§ THE RECORDS:

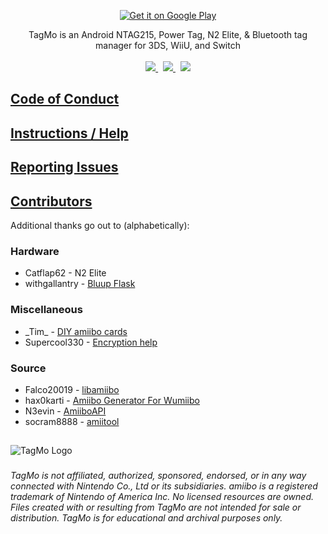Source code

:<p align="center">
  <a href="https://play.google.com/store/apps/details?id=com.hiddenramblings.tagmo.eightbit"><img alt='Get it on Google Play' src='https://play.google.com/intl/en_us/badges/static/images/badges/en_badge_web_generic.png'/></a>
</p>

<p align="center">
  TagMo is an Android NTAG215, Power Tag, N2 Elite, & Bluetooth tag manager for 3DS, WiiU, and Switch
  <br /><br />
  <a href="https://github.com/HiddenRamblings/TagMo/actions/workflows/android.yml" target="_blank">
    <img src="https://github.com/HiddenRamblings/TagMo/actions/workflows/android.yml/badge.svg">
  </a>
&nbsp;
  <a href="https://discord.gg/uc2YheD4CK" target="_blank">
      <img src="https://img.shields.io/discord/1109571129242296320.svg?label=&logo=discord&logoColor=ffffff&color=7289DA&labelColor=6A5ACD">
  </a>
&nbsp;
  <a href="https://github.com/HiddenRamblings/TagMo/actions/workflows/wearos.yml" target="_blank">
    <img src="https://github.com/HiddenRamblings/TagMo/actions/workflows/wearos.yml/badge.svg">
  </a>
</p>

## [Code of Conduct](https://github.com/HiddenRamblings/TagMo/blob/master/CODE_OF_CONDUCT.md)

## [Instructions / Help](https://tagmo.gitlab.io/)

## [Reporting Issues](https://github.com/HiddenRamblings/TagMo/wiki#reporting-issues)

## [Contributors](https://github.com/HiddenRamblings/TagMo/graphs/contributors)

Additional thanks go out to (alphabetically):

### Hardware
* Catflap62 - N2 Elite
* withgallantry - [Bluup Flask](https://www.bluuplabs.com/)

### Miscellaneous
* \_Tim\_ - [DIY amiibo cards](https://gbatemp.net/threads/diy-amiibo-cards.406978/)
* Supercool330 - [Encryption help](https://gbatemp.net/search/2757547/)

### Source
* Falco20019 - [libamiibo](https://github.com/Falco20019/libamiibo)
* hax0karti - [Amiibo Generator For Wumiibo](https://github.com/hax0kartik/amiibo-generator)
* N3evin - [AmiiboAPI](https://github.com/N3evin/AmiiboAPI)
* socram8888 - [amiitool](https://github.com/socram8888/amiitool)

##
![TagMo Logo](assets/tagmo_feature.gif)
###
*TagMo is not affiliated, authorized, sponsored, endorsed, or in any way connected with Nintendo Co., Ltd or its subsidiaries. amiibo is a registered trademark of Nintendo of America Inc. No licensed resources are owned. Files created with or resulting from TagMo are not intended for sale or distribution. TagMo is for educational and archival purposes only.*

--

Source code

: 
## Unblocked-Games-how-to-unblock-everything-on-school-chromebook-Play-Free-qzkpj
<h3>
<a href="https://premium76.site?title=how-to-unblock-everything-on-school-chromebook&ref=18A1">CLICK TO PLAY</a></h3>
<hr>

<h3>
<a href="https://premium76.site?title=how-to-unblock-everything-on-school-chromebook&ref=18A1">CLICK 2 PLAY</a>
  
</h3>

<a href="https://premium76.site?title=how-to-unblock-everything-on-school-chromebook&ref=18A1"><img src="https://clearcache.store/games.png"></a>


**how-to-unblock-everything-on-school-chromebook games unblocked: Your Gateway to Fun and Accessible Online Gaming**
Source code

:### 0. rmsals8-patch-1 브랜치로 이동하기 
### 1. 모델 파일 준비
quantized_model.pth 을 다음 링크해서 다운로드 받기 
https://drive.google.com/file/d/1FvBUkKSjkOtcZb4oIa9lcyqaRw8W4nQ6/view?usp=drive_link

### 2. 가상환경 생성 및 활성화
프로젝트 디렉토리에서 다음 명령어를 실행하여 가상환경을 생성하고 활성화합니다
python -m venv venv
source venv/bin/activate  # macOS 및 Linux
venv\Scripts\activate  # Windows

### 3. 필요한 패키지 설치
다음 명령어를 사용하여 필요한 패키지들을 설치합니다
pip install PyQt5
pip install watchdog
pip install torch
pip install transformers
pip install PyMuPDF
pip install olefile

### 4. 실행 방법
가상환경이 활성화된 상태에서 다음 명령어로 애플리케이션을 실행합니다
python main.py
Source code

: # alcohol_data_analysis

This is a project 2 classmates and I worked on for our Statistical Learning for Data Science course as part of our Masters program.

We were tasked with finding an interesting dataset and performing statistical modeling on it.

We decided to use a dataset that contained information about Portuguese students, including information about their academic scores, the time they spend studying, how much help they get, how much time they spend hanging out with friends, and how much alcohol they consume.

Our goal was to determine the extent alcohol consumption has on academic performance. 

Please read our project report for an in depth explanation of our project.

---

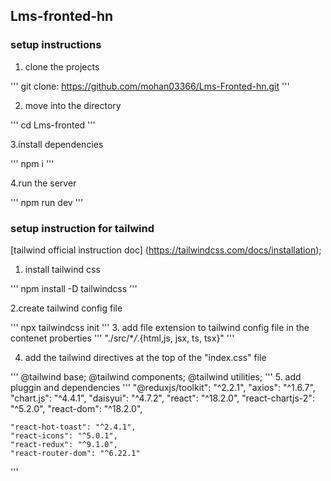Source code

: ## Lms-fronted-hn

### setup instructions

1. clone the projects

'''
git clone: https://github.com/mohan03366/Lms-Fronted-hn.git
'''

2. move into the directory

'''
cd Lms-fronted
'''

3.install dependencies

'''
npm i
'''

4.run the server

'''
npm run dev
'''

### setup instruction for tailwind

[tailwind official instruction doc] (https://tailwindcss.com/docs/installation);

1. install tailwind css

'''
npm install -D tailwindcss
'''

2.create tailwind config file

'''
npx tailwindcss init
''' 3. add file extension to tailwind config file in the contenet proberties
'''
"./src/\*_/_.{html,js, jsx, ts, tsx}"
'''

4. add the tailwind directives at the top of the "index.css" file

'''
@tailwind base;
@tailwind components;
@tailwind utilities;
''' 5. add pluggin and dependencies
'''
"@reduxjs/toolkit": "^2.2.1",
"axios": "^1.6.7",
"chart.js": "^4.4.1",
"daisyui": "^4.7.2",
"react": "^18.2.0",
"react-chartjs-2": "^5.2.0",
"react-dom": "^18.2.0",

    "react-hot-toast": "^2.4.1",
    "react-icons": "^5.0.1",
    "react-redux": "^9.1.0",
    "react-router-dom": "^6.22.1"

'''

§ YOUR ASSIGNMENT: Which lines of the entries above contain the word "venv"? Copy each of them.

§ RESPONSE TO THE TASK:
python -m venv venv
source venv/bin/activate  # macOS 및 Linux
venv\Scripts\activate  # Windows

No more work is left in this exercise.